NBA commissioner Adam Silver says it’s time to end the modern-day equivalent of prohibition and allow widespread, legalized gambling on pro sports.
By sheer coincidence (not), NBA owners recently purchased an equity stake in the daily fantasy sports contest FanDuel. Technically, fantasy isn’t gambling. But it’s a game of chance nonetheless, attracting an estimated 41 million participants who invest a total of $4.55 billion, according to the Fantasy Sports Trade Association.
It’s impossible to determine how much money is spent on illegal, real-life sports wagers. But the National Gambling Impact Study Commission estimates the amount is somewhere between $80 billion and $380 billion annually.
The NBA, NFL, NHL and MLB have long supported the Professional and Amateur Sports Protection Act, passed in 1992, which prohibits authorized sports wagering outside of Nevada, Delaware, Oregon and Montana. But in a New York Times op-ed column last week, Silver executed a reverse pivot that would make Hakeem Olajuwon proud.
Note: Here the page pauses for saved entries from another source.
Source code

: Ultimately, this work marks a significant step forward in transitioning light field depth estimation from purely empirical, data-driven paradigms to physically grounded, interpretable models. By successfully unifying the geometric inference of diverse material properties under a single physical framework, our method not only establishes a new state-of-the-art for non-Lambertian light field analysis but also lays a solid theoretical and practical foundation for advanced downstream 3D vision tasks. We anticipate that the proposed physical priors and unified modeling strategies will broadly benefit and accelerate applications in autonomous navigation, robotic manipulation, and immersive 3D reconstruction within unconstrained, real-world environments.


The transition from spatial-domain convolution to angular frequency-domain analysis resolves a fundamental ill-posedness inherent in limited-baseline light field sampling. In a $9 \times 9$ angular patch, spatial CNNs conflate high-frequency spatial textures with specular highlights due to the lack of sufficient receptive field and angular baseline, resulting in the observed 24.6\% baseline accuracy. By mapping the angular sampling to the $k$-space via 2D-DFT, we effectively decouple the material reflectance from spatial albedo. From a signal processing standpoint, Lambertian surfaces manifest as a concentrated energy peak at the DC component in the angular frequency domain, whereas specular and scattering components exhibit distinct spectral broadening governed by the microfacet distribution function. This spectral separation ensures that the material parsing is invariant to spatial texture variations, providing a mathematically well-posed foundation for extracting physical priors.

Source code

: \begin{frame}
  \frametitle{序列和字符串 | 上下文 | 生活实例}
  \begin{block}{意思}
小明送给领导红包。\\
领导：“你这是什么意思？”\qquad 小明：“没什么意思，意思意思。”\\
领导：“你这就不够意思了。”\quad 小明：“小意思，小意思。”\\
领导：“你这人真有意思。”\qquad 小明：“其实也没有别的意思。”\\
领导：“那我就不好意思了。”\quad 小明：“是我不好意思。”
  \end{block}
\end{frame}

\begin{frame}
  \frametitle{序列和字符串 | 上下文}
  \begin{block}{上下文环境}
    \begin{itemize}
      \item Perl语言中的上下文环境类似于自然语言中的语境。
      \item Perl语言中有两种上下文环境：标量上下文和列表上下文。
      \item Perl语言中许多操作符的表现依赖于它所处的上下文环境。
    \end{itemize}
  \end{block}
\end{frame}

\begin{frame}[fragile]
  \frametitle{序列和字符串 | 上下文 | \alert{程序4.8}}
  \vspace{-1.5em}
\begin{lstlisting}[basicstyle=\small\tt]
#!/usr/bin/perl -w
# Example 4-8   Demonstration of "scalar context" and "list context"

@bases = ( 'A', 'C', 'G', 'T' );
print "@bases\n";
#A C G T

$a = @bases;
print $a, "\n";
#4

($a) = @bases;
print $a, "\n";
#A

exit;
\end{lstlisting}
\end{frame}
He said “sports betting should be brought out of the underground and into the sunlight where it can be appropriately monitored and regulated.
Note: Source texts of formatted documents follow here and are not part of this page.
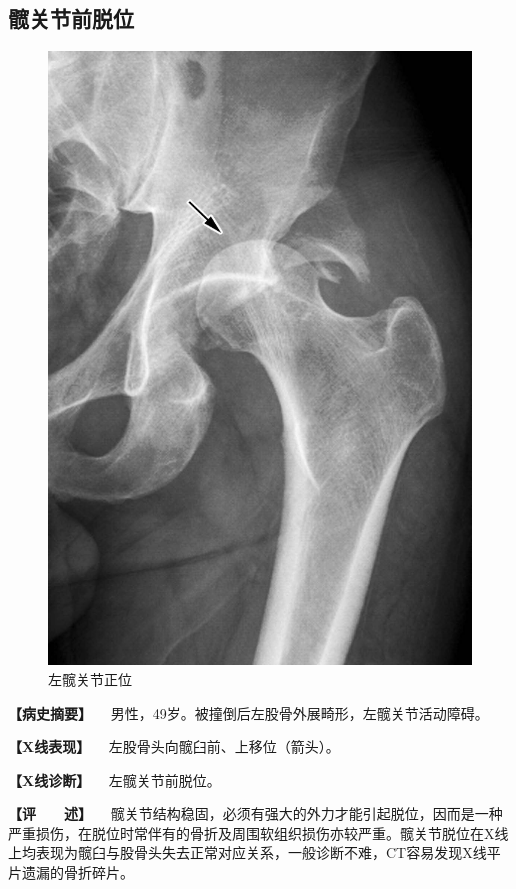 \subsection{髋关节前脱位}

\begin{figure}[!htbp]
 \centering
 \includegraphics{./images/Image00045.jpg}
 \captionsetup{justification=centering}
 \caption{左髋关节正位}
 \label{fig2-3-18}
  \end{figure} 

\textbf{【病史摘要】}
　男性，49岁。被撞倒后左股骨外展畸形，左髋关节活动障碍。

\textbf{【X线表现】} 　左股骨头向髋臼前、上移位（箭头）。

\textbf{【X线诊断】} 　左髋关节前脱位。

\textbf{【评　　述】}
　髋关节结构稳固，必须有强大的外力才能引起脱位，因而是一种严重损伤，在脱位时常伴有的骨折及周围软组织损伤亦较严重。髋关节脱位在X线上均表现为髋臼与股骨头失去正常对应关系，一般诊断不难，CT容易发现X线平片遗漏的骨折碎片。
“Times have changed since PASPA was enacted,” Silver wrote. “Gambling has increasingly become a popular and accepted form of entertainment in the United States. Most states offer lotteries. Over half of them have legal casinos. Three have approved some form of Internet gambling, with others poised to follow.
“There is an obvious appetite among sports fans for a safe and legal way to wager on professional sporting events.”
He’s right about folks’ hunger. But not all cravings should be fed automatically.
Large segments of the population fuel demand in the sex and drug trades, too.
We can’t legislate morality, but that doesn’t mean we should legalize hedonism.
Johns and junkies seem to be lower on the degenerate the scale than gamblers, though, especially when the latter can scratch their itches at work through survivor pools, fantasy leagues and tournament brackets. If someone in the finance or accounting department also takes bets, that’s a bonus.
There appears to be a certain inevitability to Silver’s suggestion. The pro sports leagues are now partners – silent or otherwise – in every gambling operation.
MLB has an agreement with daily fantasy sports site DraftKings. So does the NHL, which also is considering an expansion franchise in Las Vegas. The NFL allows teams to sponsor daily fantasy football contests and it promotes fantasy stats – not to mention the longstanding policy of mandating numerous injury updates as a wink-wink nod to point spreads and over-unders.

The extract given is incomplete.